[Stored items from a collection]
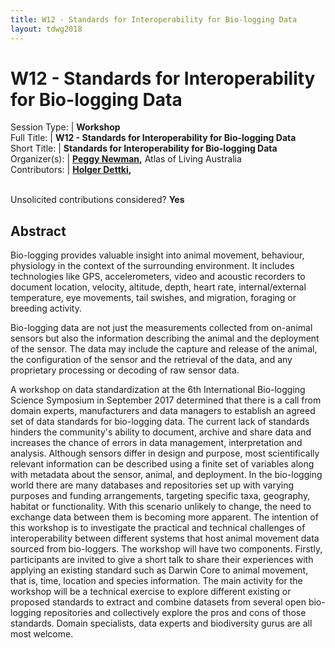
```yaml
---
title: W12 - Standards for Interoperability for Bio-logging Data
layout: tdwg2018
---
```


# W12 - Standards for Interoperability for Bio-logging Data

Session Type: | **Workshop**  
Full Title:   | **W12 - Standards for Interoperability for Bio-logging Data**  
Short Title:  | **Standards for Interoperability for Bio-logging Data**  
Organizer(s): | **[Peggy Newman](mailto:peggy.newman@csiro.au),** Atlas of Living Australia  
Contributors: | **[Holger Dettki](mailto:Holger.Dettki@slu.se),**  

<p><br />Unsolicited contributions considered?  <strong>Yes</strong></p>  

<!--
**How many 80-minute sessions are you requesting?** 2; will work with 1
Technical Requirements: | Desks for workgroup/laptop work.
-->


## Abstract  

Bio-logging provides valuable insight into animal movement, behaviour, physiology in the context of the surrounding environment. It includes technologies like GPS, accelerometers, video and acoustic recorders to document location, velocity, altitude, depth, heart rate, internal/external temperature, eye movements, tail swishes, and migration, foraging or breeding activity.

Bio-logging data are not just the measurements collected from on-animal sensors but also the information describing the animal and the deployment of the sensor. The data may include the capture and release of the animal, the configuration of the sensor and the retrieval of the data, and any proprietary processing or decoding of raw sensor data.

A workshop on data standardization at the 6th International Bio-logging Science Symposium in September 2017 determined that there is a call from domain experts, manufacturers and data managers to establish an agreed set of data standards for bio-logging data. The current lack of standards hinders the community's ability to document, archive and share data and increases the chance of errors in data management, interpretation and analysis. Although sensors differ in design and purpose, most scientifically relevant information can be described using a finite set of variables along with metadata about the sensor, animal, and deployment. In the bio-logging world there are many databases and repositories set up with varying purposes and funding arrangements, targeting specific taxa, geography, habitat or functionality. With this scenario unlikely to change, the need to exchange data between them is becoming more apparent. The intention of this workshop is to investigate the practical and technical challenges of interoperability between different systems that host animal movement data sourced from bio-loggers. The workshop will have two components. Firstly, participants are invited to give a short talk to share their experiences with applying an existing standard such as Darwin Core to animal movement, that is, time, location and species information. The main activity for the workshop will be a technical exercise to explore different existing or proposed standards to extract and combine datasets from several open bio-logging repositories and collectively explore the pros and cons of those standards. Domain specialists, data experts and biodiversity gurus are all most welcome.
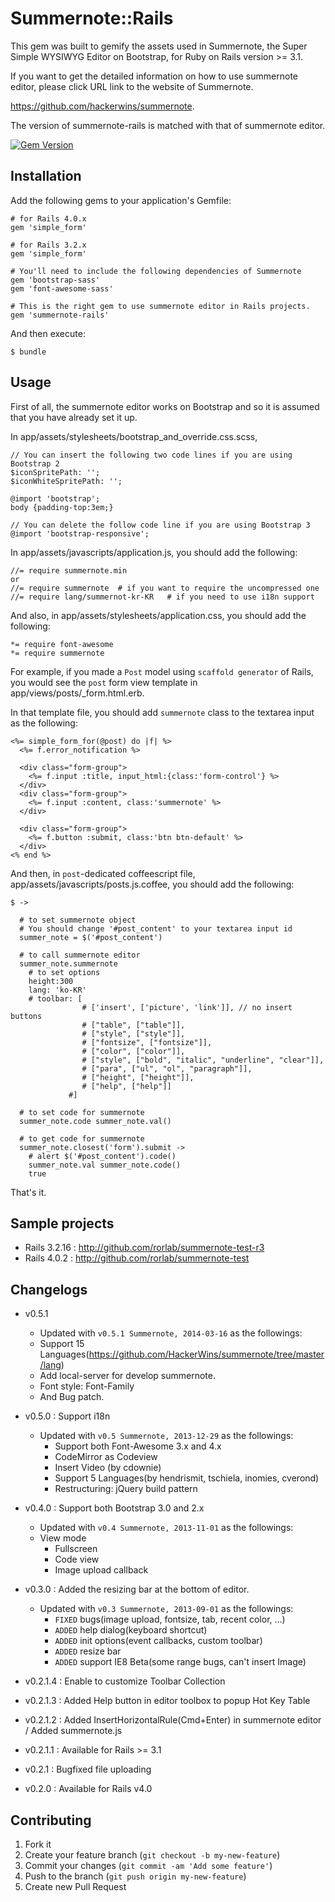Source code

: # Summernote::Rails

This gem was built to gemify the assets used in Summernote, the Super Simple WYSIWYG Editor on Bootstrap, for Ruby on Rails version >= 3.1.

If you want to get the detailed information on how to use summernote editor, please click URL link to the website of Summernote.

https://github.com/hackerwins/summernote.

The version of summernote-rails is matched with that of summernote editor.

[![Gem Version](https://badge.fury.io/rb/summernote-rails.png)](http://badge.fury.io/rb/summernote-rails)

## Installation

Add the following gems to your application's Gemfile:

    # for Rails 4.0.x
    gem 'simple_form'

    # for Rails 3.2.x
    gem 'simple_form'

    # You'll need to include the following dependencies of Summernote
    gem 'bootstrap-sass'
    gem 'font-awesome-sass'

    # This is the right gem to use summernote editor in Rails projects.
    gem 'summernote-rails'

And then execute:

    $ bundle

## Usage

First of all, the summernote editor works on Bootstrap and so it is assumed that you have already set it up.

In app/assets/stylesheets/bootstrap_and_override.css.scss,

```
// You can insert the following two code lines if you are using Bootstrap 2
$iconSpritePath: '';
$iconWhiteSpritePath: '';

@import 'bootstrap';
body {padding-top:3em;}

// You can delete the follow code line if you are using Bootstrap 3
@import 'bootstrap-responsive';
```

In app/assets/javascripts/application.js, you should add the following:

```
//= require summernote.min
or
//= require summernote  # if you want to require the uncompressed one
//= require lang/summernot-kr-KR   # if you need to use i18n support
```

And also, in app/assets/stylesheets/application.css, you should add the following:

```
*= require font-awesome
*= require summernote
```

For example, if you made a `Post` model using `scaffold generator` of Rails, you would see the `post` form view template in app/views/posts/_form.html.erb.

In that template file, you should add `summernote` class to the textarea input as the following:

```
<%= simple_form_for(@post) do |f| %>
  <%= f.error_notification %>

  <div class="form-group">
    <%= f.input :title, input_html:{class:'form-control'} %>
  </div>
  <div class="form-group">
    <%= f.input :content, class:'summernote' %>
  </div>

  <div class="form-group">
    <%= f.button :submit, class:'btn btn-default' %>
  </div>
<% end %>
```

And then, in `post`-dedicated coffeescript file, app/assets/javascripts/posts.js.coffee, you should add the following:

```
$ ->

  # to set summernote object
  # You should change '#post_content' to your textarea input id
  summer_note = $('#post_content')

  # to call summernote editor
  summer_note.summernote
    # to set options
    height:300
    lang: 'ko-KR'
    # toolbar: [
                # ['insert', ['picture', 'link']], // no insert buttons
                # ["table", ["table"]],
                # ["style", ["style"]],
                # ["fontsize", ["fontsize"]],
                # ["color", ["color"]],
                # ["style", ["bold", "italic", "underline", "clear"]],
                # ["para", ["ul", "ol", "paragraph"]],
                # ["height", ["height"]],
                # ["help", ["help"]]
             #]

  # to set code for summernote
  summer_note.code summer_note.val()

  # to get code for summernote
  summer_note.closest('form').submit ->
    # alert $('#post_content').code()
    summer_note.val summer_note.code()
    true
```

That's it.


## Sample projects

 - Rails 3.2.16 : http://github.com/rorlab/summernote-test-r3
 - Rails 4.0.2 : http://github.com/rorlab/summernote-test

## Changelogs

 - v0.5.1
    * Updated with `v0.5.1 Summernote, 2014-03-16` as the followings:
    * Support 15 Languages(https://github.com/HackerWins/summernote/tree/master/lang)
    * Add local-server for develop summernote.
    * Font style: Font-Family
    * And Bug patch.

 - v0.5.0   : Support i18n
    * Updated with `v0.5 Summernote, 2013-12-29` as the followings:
      * Support both Font-Awesome 3.x and 4.x
      * CodeMirror as Codeview
      * Insert Video (by cdownie)
      * Support 5 Languages(by hendrismit, tschiela, inomies, cverond)
      * Restructuring: jQuery build pattern

 - v0.4.0   : Support both Bootstrap 3.0 and 2.x
    * Updated with `v0.4 Summernote, 2013-11-01` as the followings:
    * View mode
      * Fullscreen
      * Code view
      * Image upload callback
 - v0.3.0   : Added the resizing bar at the bottom of editor.
    * Updated with `v0.3 Summernote, 2013-09-01` as the followings:
      * `FIXED` bugs(image upload, fontsize, tab, recent color, ...)
      * `ADDED` help dialog(keyboard shortcut)
      * `ADDED` init options(event callbacks, custom toolbar)
      * `ADDED` resize bar
      * `ADDED` support IE8 Beta(some range bugs, can't insert Image)
 - v0.2.1.4 : Enable to customize Toolbar Collection
 - v0.2.1.3 : Added Help button in editor toolbox to popup Hot Key Table
 - v0.2.1.2 : Added InsertHorizontalRule(Cmd+Enter) in summernote editor /
              Added summernote.js
 - v0.2.1.1 : Available for Rails >= 3.1
 - v0.2.1   : Bugfixed file uploading
 - v0.2.0   : Available for Rails v4.0


## Contributing

1. Fork it
2. Create your feature branch (`git checkout -b my-new-feature`)
3. Commit your changes (`git commit -am 'Add some feature'`)
4. Push to the branch (`git push origin my-new-feature`)
5. Create new Pull Request
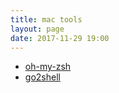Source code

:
 ```yaml
---
title: mac tools
layout: page
date: 2017-11-29 19:00
---
```


- [oh-my-zsh](https://github.com/robbyrussell/oh-my-zsh)
- [go2shell](https://itunes.apple.com/cn/app/go2shell/id445770608?mt=12)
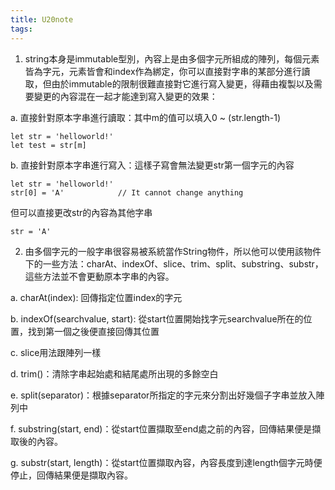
 ```yaml
---
title: U20note
tags:
---
```



1. string本身是immutable型別，內容上是由多個字元所組成的陣列，每個元素皆為字元，元素皆會和index作為綁定，你可以直接對字串的某部分進行讀取，但由於immutable的限制很難直接對它進行寫入變更，得藉由複製以及需要變更的內容混在一起才能達到寫入變更的效果：

a. 直接針對原本字串進行讀取：其中m的值可以填入0 ~ (str.length-1)
```
let str = 'helloworld!'
let test = str[m] 
```

b. 直接針對原本字串進行寫入：這樣子寫會無法變更str第一個字元的內容

```
let str = 'helloworld!'
str[0] = 'A'			// It cannot change anything
```

但可以直接更改str的內容為其他字串

```
str = 'A'
```


2. 由多個字元的一般字串很容易被系統當作String物件，所以他可以使用該物件下的一些方法：charAt、indexOf、slice、trim、split、substring、substr，這些方法並不會更動原本字串的內容。

a. charAt(index): 回傳指定位置index的字元

b. indexOf(searchvalue, start): 從start位置開始找字元searchvalue所在的位置，找到第一個之後便直接回傳其位置

c. slice用法跟陣列一樣

d. trim()：清除字串起始處和結尾處所出現的多餘空白

e. split(separator)：根據separator所指定的字元來分割出好幾個子字串並放入陣列中

f. substring(start, end)：從start位置擷取至end處之前的內容，回傳結果便是擷取後的內容。

g. substr(start, length)：從start位置擷取內容，內容長度到達length個字元時便停止，回傳結果便是擷取內容。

How to complete this task: Review the preceding data and report every line that includes the string "github".

Task solution:
https://github.com/hackerwins/summernote.
 - Rails 3.2.16 : http://github.com/rorlab/summernote-test-r3
 - Rails 4.0.2 : http://github.com/rorlab/summernote-test
    * Support 15 Languages(https://github.com/HackerWins/summernote/tree/master/lang)
- [oh-my-zsh](https://github.com/robbyrussell/oh-my-zsh)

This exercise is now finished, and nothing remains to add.